How to complete this task — Among the entries, how many lines hold the word "features"? Respond with that number only.

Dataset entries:
════════

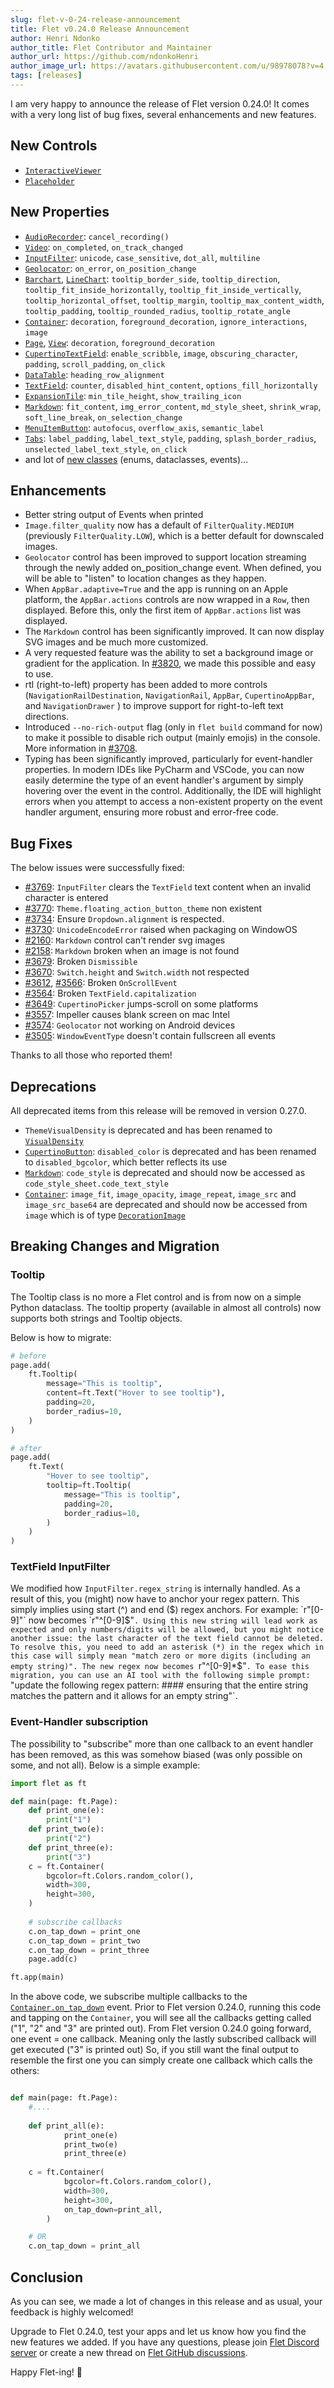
 ```yaml
---
slug: flet-v-0-24-release-announcement
title: Flet v0.24.0 Release Announcement
author: Henri Ndonko
author_title: Flet Contributor and Maintainer
author_url: https://github.com/ndonkoHenri
author_image_url: https://avatars.githubusercontent.com/u/98978078?v=4
tags: [releases]
---
```


I am very happy to announce the release of Flet version 0.24.0! 
It comes with a very long list of bug fixes, several enhancements and new features.

## New Controls

- [`InteractiveViewer`](/docs/controls/interactiveviewer)
- [`Placeholder`](/docs/controls/placeholder)

## New Properties

- [`AudioRecorder`](/docs/controls/audiorecorder): `cancel_recording()`
- [`Video`](/docs/controls/video): `on_completed`, `on_track_changed`
- [`InputFilter`](/docs/reference/types/inputfilter): `unicode`, `case_sensitive`, `dot_all`, `multiline`
- [`Geolocator`](/docs/controls/geolocator): `on_error`, `on_position_change`
- [`Barchart`](/docs/controls/barchart), [`LineChart`](/docs/controls/linechart): `tooltip_border_side`, `tooltip_direction`, `tooltip_fit_inside_horizontally`, `tooltip_fit_inside_vertically`, `tooltip_horizontal_offset`, `tooltip_margin`, `tooltip_max_content_width`, `tooltip_padding`, `tooltip_rounded_radius`, `tooltip_rotate_angle`
- [`Container`](/docs/controls/container): `decoration`, `foreground_decoration`, `ignore_interactions`, `image`
- [`Page`](/docs/controls/page), [`View`](/docs/controls/view): `decoration`, `foreground_decoration`
- [`CupertinoTextField`](/docs/controls/cupertinotextfield): `enable_scribble`, `image`, `obscuring_character`, `padding`, `scroll_padding`, `on_click`
- [`DataTable`](/docs/controls/datatable): `heading_row_alignment`
- [`TextField`](/docs/controls/textfield): `counter`, `disabled_hint_content`, `options_fill_horizontally`
- [`ExpansionTile`](/docs/controls/expansiontile): `min_tile_height`, `show_trailing_icon`
- [`Markdown`](/docs/controls/markdown): `fit_content`, `img_error_content`, `md_style_sheet`, `shrink_wrap`, `soft_line_break`, `on_selection_change`
- [`MenuItemButton`](/docs/controls/menuitembutton): `autofocus`, `overflow_axis`, `semantic_label`
- [`Tabs`](/docs/controls/tabs): `label_padding`, `label_text_style`, `padding`, `splash_border_radius`, `unselected_label_text_style`, `on_click`
- and lot of [new classes](/docs/reference) (enums, dataclasses, events)…

## Enhancements
- Better string output of Events when printed
- `Image.filter_quality` now has a default of `FilterQuality.MEDIUM` (previously `FilterQuality.LOW`), which is a better default for downscaled images.
- `Geolocator` control has been improved to support location streaming through the newly added on_position_change event. When defined, you will be able to "listen" to location changes as they happen.
- When `AppBar.adaptive=True` and the app is running on an Apple platform, the `AppBar.actions` controls are now wrapped in a `Row`, then displayed. Before this, only the first item of `AppBar.actions` list was displayed.
- The `Markdown` control has been significantly improved. It can now display SVG images and be much more customized.
- A very requested feature was the ability to set a background image or gradient for the application. In [#3820](https://github.com/flet-dev/flet/pull/3820), we made this possible and easy to use.
- rtl (right-to-left) property has been added to more controls (`NavigationRailDestination`, `NavigationRail`, `AppBar`, `CupertinoAppBar`, and `NavigationDrawer` ) to improve support for right-to-left text directions.
- Introduced `--no-rich-output` flag (only in `flet build` command for now) to make it possible to disable rich output (mainly emojis) in the console. More information in [#3708](https://github.com/flet-dev/flet/pull/3708).
- Typing has been significantly improved, particularly for event-handler properties. In modern IDEs like PyCharm and VSCode, you can now easily determine the type of an event handler's argument by simply hovering over the event in the control. Additionally, the IDE will highlight errors when you attempt to access a non-existent property on the event handler argument, ensuring more robust and error-free code.

## Bug Fixes

The below issues were successfully fixed:

- [#3769](https://github.com/flet-dev/flet/issues/3769): `InputFilter` clears the `TextField` text content when an invalid character is entered
- [#3770](https://github.com/flet-dev/flet/issues/3770): `Theme.floating_action_button_theme` non existent
- [#3734](https://github.com/flet-dev/flet/issues/3734): Ensure `Dropdown.alignment` is respected.
- [#3730](https://github.com/flet-dev/flet/issues/3730): `UnicodeEncodeError` raised when packaging on WindowOS
- [#2160](https://github.com/flet-dev/flet/issues/2160): `Markdown` control can't render svg images
- [#2158](https://github.com/flet-dev/flet/issues/2158): `Markdown` broken when an image is not found
- [#3679](https://github.com/flet-dev/flet/issues/3679): Broken `Dismissible`
- [#3670](https://github.com/flet-dev/flet/issues/3670): `Switch.height` and `Switch.width` not respected
- [#3612](https://github.com/flet-dev/flet/issues/3612), [#3566](https://github.com/flet-dev/flet/issues/3566): Broken `OnScrollEvent`
- [#3564](https://github.com/flet-dev/flet/issues/3564): Broken `TextField.capitalization`
- [#3649](https://github.com/flet-dev/flet/issues/3649): `CupertinoPicker` jumps-scroll on some platforms
- [#3557](https://github.com/flet-dev/flet/issues/3557): Impeller causes blank screen on mac Intel
- [#3574](https://github.com/flet-dev/flet/issues/3574): `Geolocator` not working on Android devices
- [#3505](https://github.com/flet-dev/flet/issues/3505): `WindowEventType` doesn't contain fullscreen all events

Thanks to all those who reported them!

## Deprecations

All deprecated items from this release will be removed in version 0.27.0.

- `ThemeVisualDensity` is deprecated and has been renamed to [`VisualDensity`](/docs/reference/types/visualdensity)
- [`CupertinoButton`](/docs/controls/cupertinobutton): `disabled_color` is deprecated and has been renamed to `disabled_bgcolor`, which better reflects its use
- [`Markdown`](/docs/controls/markdown): `code_style` is deprecated and should now be accessed as  `code_style_sheet.code_text_style`
- [`Container`](/docs/controls/container): `image_fit`, `image_opacity`, `image_repeat`, `image_src` and `image_src_base64` are deprecated and should now be accessed from `image` which is of type [`DecorationImage`](/docs/reference/types/decorationimage)

## Breaking Changes and Migration

### Tooltip
The Tooltip class is no more a Flet control and is from now on a simple Python dataclass. The tooltip property (available in almost all controls) now supports both strings and Tooltip objects.

Below is how to migrate:

```python
# before
page.add(
    ft.Tooltip(
        message="This is tooltip",
        content=ft.Text("Hover to see tooltip"),
        padding=20,
        border_radius=10,
    )
)

# after
page.add(
    ft.Text(
        "Hover to see tooltip",
        tooltip=ft.Tooltip(
            message="This is tooltip",
            padding=20,
            border_radius=10,
        )
    )
)
```

### TextField InputFilter
We modified how `InputFilter.regex_string` is internally handled. As a result of this, you (might) now have to anchor your regex pattern. This simply implies using start (^) and end ($) regex anchors.
For example: `r"[0-9]"` now becomes `r"^[0-9]$"`. Using this new string will lead work as expected and only numbers/digits will be allowed, but you might notice another issue: the last character of the text field cannot be deleted. To resolve this, you need to add an asterisk (*) in the regex which in this case will simply mean "match zero or more digits (including an empty string)". The new regex now becomes `r"^[0-9]*$"`.
To ease this migration, you can use an AI tool with the following simple prompt: `"update the following regex pattern: #### ensuring that the entire string matches the pattern and it allows for an empty string"`.

### Event-Handler subscription
The possibility to "subscribe" more than one callback to an event handler has been removed, as this was somehow biased (was only possible on some, and not all).
Below is a simple example:

```python
import flet as ft

def main(page: ft.Page):
    def print_one(e):
        print("1")
    def print_two(e):
        print("2")
    def print_three(e):
        print("3")
    c = ft.Container(
        bgcolor=ft.Colors.random_color(),
        width=300,
        height=300,
    )
    
    # subscribe callbacks
    c.on_tap_down = print_one
    c.on_tap_down = print_two
    c.on_tap_down = print_three
    page.add(c)

ft.app(main)
```

In the above code, we subscribe multiple callbacks to the [`Container.on_tap_down`](/docs/controls/container#on_tap_down) event. Prior to Flet version 0.24.0, running this code and tapping on the `Container`, you will see all the callbacks getting called ("1", "2" and "3" are printed out).
From Flet version 0.24.0 going forward, one event = one callback. Meaning only the lastly subscribed callback will get executed ("3" is printed out)
So, if you still want the final output to resemble the first one you can simply create one callback which calls the others:

```python

def main(page: ft.Page):
    #....
  
    def print_all(e):
            print_one(e)
            print_two(e)
            print_three(e)
    
    c = ft.Container(
            bgcolor=ft.Colors.random_color(),
            width=300,
            height=300,
            on_tap_down=print_all,
        )

    # OR
    c.on_tap_down = print_all
```

## Conclusion
As you can see, we made a lot of changes in this release and as usual, your feedback is highly welcomed!

Upgrade to Flet 0.24.0, test your apps and let us know how you find the new features we added.
If you have any questions, please join [Flet Discord server](https://discord.gg/dzWXP8SHG8) or create a new thread
on [Flet GitHub discussions](https://github.com/flet-dev/flet/discussions).

Happy Flet-ing! 👾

════════

Reply — 2